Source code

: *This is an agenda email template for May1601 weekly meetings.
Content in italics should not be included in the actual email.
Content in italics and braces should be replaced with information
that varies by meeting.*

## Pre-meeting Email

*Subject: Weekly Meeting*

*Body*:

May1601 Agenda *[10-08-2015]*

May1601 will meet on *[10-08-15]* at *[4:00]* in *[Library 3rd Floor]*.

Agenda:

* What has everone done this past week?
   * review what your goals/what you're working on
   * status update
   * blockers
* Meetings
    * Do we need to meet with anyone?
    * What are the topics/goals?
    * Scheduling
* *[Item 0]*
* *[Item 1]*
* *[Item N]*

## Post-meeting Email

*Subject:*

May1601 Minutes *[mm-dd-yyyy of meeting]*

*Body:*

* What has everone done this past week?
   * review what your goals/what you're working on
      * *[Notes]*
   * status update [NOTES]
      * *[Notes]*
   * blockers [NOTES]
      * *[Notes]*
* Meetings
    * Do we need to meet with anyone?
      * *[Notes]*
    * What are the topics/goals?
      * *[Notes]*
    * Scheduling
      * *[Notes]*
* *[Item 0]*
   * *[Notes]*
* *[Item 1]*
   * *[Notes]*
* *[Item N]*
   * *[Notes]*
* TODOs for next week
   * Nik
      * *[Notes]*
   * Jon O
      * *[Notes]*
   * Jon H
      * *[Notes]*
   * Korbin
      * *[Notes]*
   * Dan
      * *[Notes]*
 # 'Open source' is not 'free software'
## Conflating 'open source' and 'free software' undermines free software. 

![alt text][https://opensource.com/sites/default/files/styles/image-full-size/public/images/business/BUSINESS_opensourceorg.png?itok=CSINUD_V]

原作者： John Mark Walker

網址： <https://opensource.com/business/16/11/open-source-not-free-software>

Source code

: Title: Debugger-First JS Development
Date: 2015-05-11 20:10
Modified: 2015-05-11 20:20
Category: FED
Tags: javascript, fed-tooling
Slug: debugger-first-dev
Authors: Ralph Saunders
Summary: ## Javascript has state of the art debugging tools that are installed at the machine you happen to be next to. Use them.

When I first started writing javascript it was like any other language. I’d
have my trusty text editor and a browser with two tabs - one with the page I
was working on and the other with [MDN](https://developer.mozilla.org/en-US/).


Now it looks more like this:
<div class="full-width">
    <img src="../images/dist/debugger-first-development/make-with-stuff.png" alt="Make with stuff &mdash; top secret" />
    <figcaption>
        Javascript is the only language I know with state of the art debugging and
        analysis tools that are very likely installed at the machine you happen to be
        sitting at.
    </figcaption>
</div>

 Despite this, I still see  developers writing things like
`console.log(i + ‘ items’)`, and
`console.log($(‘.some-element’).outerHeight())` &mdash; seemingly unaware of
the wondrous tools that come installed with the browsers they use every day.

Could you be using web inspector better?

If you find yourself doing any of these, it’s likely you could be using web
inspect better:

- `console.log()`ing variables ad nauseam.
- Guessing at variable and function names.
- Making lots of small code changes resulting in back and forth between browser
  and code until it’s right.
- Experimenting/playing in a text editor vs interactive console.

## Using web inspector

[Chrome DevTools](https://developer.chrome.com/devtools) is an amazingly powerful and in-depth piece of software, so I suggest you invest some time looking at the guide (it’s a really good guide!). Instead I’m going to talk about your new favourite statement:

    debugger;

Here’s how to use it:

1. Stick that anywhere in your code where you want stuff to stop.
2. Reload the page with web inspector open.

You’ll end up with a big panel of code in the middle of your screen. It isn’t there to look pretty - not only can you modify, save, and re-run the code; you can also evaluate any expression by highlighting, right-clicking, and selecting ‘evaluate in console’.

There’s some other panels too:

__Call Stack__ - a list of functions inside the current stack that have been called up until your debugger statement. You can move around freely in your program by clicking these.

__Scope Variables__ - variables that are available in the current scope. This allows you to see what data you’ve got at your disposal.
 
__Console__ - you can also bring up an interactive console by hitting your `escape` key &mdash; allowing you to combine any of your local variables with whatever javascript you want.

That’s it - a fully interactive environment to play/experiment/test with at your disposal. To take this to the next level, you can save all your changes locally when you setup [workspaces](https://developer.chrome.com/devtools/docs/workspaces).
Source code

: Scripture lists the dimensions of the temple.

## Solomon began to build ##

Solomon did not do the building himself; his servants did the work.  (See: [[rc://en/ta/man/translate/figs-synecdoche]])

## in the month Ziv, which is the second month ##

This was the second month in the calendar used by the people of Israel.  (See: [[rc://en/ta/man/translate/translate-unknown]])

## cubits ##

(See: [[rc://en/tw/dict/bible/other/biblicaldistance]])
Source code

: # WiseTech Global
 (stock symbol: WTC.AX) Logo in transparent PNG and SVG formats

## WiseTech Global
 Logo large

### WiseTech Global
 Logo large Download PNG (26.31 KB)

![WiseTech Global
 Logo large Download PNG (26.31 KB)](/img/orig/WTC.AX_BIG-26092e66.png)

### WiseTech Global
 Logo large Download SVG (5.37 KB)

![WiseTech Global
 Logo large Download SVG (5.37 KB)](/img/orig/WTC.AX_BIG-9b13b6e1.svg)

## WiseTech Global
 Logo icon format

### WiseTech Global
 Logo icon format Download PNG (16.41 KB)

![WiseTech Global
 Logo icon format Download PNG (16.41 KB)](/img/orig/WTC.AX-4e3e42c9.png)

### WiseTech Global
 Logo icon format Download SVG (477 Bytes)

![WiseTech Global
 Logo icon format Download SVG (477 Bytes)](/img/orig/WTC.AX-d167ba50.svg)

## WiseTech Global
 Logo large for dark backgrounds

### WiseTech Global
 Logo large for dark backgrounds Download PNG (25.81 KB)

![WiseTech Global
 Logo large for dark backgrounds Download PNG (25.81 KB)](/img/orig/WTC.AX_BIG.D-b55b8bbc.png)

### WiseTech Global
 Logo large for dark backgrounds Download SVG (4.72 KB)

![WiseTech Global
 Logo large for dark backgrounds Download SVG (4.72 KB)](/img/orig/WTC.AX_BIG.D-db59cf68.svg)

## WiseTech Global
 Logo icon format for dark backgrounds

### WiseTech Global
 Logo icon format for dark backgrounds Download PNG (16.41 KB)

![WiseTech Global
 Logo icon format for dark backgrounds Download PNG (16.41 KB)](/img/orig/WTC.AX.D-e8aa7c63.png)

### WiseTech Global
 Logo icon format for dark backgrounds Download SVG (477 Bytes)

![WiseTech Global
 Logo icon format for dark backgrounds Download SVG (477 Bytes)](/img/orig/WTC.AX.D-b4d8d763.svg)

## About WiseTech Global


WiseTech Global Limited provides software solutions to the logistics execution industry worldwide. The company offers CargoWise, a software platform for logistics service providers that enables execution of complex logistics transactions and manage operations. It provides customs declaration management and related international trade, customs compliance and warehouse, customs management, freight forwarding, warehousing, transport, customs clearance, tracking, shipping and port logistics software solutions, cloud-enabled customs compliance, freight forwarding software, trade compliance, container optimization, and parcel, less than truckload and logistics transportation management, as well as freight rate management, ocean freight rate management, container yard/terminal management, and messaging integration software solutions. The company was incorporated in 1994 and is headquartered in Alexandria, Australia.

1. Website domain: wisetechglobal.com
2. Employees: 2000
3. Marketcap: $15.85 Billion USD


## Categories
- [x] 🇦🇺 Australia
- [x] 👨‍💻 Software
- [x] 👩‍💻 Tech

--

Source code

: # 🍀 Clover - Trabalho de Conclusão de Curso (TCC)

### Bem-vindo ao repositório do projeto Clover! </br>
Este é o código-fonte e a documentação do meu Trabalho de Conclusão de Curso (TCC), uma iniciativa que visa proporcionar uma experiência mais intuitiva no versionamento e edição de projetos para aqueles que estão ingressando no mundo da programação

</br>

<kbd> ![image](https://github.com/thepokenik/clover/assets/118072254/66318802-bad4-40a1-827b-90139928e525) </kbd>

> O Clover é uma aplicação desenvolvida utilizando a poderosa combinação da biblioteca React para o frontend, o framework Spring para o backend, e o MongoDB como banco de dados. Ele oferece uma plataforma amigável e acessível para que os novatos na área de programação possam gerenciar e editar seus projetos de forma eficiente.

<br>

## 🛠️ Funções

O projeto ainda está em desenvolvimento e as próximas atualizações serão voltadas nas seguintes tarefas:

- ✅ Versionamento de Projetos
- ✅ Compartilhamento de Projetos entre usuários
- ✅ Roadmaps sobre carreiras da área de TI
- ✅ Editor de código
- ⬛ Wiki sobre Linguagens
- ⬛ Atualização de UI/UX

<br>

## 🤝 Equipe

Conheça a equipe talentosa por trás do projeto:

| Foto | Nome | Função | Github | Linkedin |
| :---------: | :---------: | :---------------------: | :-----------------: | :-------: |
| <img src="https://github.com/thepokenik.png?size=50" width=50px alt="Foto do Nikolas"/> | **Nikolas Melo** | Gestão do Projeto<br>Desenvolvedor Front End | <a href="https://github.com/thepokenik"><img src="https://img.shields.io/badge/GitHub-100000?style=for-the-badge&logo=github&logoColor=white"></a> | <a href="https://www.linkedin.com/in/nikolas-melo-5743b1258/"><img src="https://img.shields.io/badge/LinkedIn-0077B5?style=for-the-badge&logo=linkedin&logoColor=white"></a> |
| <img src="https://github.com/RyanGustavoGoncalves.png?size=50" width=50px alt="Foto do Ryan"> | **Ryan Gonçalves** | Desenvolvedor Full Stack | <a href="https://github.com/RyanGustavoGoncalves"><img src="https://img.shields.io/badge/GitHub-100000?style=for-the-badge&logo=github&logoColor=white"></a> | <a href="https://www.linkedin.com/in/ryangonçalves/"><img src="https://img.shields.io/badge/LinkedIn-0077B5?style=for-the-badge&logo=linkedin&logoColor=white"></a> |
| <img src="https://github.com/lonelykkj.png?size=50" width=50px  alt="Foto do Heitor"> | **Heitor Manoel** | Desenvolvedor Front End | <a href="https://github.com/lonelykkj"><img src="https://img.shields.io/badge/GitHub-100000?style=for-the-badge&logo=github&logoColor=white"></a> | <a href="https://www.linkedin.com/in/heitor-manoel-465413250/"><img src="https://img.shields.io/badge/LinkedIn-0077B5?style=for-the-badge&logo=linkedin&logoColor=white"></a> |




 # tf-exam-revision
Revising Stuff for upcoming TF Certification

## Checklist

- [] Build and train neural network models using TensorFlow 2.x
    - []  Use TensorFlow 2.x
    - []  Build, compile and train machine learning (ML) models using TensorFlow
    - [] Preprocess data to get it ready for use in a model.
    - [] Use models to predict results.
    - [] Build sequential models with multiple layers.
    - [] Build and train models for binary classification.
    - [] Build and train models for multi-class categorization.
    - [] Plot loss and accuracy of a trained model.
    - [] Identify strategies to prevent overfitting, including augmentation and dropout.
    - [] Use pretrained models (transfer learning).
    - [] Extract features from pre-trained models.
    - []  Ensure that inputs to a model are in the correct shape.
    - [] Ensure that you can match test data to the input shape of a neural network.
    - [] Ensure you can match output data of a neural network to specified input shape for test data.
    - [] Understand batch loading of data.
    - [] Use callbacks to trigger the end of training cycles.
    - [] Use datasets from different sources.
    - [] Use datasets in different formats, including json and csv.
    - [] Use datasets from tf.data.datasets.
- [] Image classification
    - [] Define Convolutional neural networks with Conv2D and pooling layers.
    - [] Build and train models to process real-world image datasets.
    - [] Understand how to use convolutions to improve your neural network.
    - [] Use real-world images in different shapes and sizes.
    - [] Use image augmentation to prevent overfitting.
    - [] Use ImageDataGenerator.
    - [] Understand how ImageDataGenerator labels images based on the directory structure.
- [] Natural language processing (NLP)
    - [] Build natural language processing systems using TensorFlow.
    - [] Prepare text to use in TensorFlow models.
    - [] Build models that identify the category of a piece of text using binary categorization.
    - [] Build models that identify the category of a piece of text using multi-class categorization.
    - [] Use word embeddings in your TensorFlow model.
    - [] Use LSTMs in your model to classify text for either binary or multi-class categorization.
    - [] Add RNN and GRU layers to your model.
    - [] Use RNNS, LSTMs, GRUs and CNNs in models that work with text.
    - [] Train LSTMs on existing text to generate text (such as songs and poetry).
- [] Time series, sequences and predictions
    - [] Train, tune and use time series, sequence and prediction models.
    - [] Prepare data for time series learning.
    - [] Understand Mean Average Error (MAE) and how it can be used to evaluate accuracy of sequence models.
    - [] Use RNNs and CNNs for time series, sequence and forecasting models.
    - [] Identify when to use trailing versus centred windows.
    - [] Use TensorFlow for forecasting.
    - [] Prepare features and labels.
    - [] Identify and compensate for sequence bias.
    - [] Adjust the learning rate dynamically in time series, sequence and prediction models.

### Exercise brief
Retype, in the same exact form, the lines of the material above from the line holding "- ✅ Compartilhamento" through the line holding "# tf-exam-revision".

### Result for this task
- ✅ Compartilhamento de Projetos entre usuários
- ✅ Roadmaps sobre carreiras da área de TI
- ✅ Editor de código
- ⬛ Wiki sobre Linguagens
- ⬛ Atualização de UI/UX

<br>

## 🤝 Equipe

Conheça a equipe talentosa por trás do projeto:

| Foto | Nome | Função | Github | Linkedin |
| :---------: | :---------: | :---------------------: | :-----------------: | :-------: |
| <img src="https://github.com/thepokenik.png?size=50" width=50px alt="Foto do Nikolas"/> | **Nikolas Melo** | Gestão do Projeto<br>Desenvolvedor Front End | <a href="https://github.com/thepokenik"><img src="https://img.shields.io/badge/GitHub-100000?style=for-the-badge&logo=github&logoColor=white"></a> | <a href="https://www.linkedin.com/in/nikolas-melo-5743b1258/"><img src="https://img.shields.io/badge/LinkedIn-0077B5?style=for-the-badge&logo=linkedin&logoColor=white"></a> |
| <img src="https://github.com/RyanGustavoGoncalves.png?size=50" width=50px alt="Foto do Ryan"> | **Ryan Gonçalves** | Desenvolvedor Full Stack | <a href="https://github.com/RyanGustavoGoncalves"><img src="https://img.shields.io/badge/GitHub-100000?style=for-the-badge&logo=github&logoColor=white"></a> | <a href="https://www.linkedin.com/in/ryangonçalves/"><img src="https://img.shields.io/badge/LinkedIn-0077B5?style=for-the-badge&logo=linkedin&logoColor=white"></a> |
| <img src="https://github.com/lonelykkj.png?size=50" width=50px  alt="Foto do Heitor"> | **Heitor Manoel** | Desenvolvedor Front End | <a href="https://github.com/lonelykkj"><img src="https://img.shields.io/badge/GitHub-100000?style=for-the-badge&logo=github&logoColor=white"></a> | <a href="https://www.linkedin.com/in/heitor-manoel-465413250/"><img src="https://img.shields.io/badge/LinkedIn-0077B5?style=for-the-badge&logo=linkedin&logoColor=white"></a> |




 # tf-exam-revision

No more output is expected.